→ Work task
Working from the records below, repeat exactly the lines starting at the line that contains "two different contexts." and ending at the line that contains "Composition benefited both", inclusive.

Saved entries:
-*-
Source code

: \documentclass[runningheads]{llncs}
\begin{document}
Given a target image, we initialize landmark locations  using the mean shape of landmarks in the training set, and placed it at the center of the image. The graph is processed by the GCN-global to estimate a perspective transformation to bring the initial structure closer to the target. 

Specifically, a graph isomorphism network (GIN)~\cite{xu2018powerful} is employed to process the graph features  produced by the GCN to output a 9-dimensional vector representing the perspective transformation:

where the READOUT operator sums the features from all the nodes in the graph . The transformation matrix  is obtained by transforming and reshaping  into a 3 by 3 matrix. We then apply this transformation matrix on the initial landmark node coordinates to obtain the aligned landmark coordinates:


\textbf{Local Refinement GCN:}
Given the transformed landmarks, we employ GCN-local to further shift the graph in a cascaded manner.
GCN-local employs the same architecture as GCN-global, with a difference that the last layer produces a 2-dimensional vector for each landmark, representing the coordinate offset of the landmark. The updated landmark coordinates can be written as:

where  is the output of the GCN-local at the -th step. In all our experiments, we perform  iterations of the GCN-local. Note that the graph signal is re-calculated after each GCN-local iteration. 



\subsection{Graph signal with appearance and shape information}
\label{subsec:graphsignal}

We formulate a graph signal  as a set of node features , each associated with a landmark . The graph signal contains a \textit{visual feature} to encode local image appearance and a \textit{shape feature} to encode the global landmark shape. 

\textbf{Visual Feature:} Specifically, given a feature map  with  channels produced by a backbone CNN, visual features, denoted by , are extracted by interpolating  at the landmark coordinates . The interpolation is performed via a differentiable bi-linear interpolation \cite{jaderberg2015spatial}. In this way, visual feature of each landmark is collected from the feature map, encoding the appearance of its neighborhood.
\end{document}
-*-
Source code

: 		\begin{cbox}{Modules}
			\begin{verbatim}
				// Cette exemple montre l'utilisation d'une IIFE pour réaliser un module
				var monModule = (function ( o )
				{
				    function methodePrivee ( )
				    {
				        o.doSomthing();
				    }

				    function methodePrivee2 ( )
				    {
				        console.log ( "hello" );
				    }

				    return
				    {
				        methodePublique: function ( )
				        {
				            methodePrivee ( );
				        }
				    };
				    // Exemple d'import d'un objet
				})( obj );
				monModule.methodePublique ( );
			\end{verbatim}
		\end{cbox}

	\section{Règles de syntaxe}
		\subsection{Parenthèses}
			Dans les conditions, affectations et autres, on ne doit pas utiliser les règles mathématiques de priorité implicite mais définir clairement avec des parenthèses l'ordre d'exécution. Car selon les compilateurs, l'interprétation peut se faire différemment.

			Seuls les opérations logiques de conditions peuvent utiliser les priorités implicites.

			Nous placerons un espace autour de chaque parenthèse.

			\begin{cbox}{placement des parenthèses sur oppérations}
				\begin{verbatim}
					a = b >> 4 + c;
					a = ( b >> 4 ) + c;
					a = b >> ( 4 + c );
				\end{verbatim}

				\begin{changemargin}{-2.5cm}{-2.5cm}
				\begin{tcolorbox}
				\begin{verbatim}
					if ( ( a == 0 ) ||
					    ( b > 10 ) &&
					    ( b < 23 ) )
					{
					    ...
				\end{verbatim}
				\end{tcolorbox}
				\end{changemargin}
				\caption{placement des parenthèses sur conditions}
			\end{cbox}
-*-
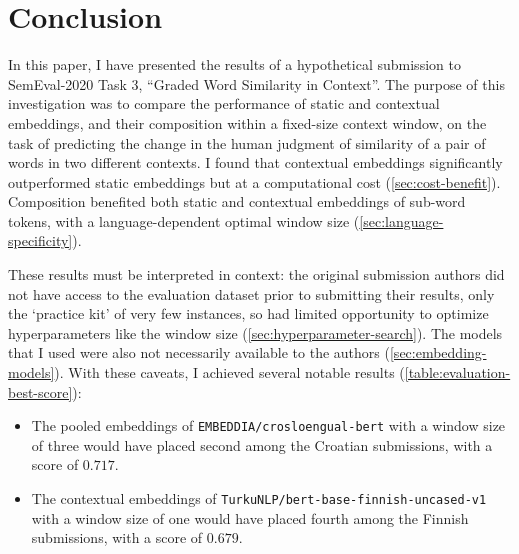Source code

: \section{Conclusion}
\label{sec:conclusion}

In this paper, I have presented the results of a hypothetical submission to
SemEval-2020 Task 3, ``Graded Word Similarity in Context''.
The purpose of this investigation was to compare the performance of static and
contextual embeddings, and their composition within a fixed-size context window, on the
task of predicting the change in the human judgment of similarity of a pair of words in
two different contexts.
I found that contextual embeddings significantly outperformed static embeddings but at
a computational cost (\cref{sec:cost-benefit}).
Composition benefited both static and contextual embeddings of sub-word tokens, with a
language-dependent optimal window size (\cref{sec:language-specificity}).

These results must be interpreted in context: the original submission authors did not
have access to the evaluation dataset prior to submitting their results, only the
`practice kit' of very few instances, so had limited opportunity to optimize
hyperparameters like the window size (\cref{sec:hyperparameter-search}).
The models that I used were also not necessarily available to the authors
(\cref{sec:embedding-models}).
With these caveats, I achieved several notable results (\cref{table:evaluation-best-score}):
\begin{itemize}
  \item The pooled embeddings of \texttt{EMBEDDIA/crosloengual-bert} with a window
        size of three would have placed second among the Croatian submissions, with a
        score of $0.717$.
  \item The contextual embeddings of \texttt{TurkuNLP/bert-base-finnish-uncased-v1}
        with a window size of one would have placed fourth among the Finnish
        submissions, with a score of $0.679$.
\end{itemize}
-*-
→ Completed exercise
two different contexts.
I found that contextual embeddings significantly outperformed static embeddings but at
a computational cost (\cref{sec:cost-benefit}).
Composition benefited both static and contextual embeddings of sub-word tokens, with a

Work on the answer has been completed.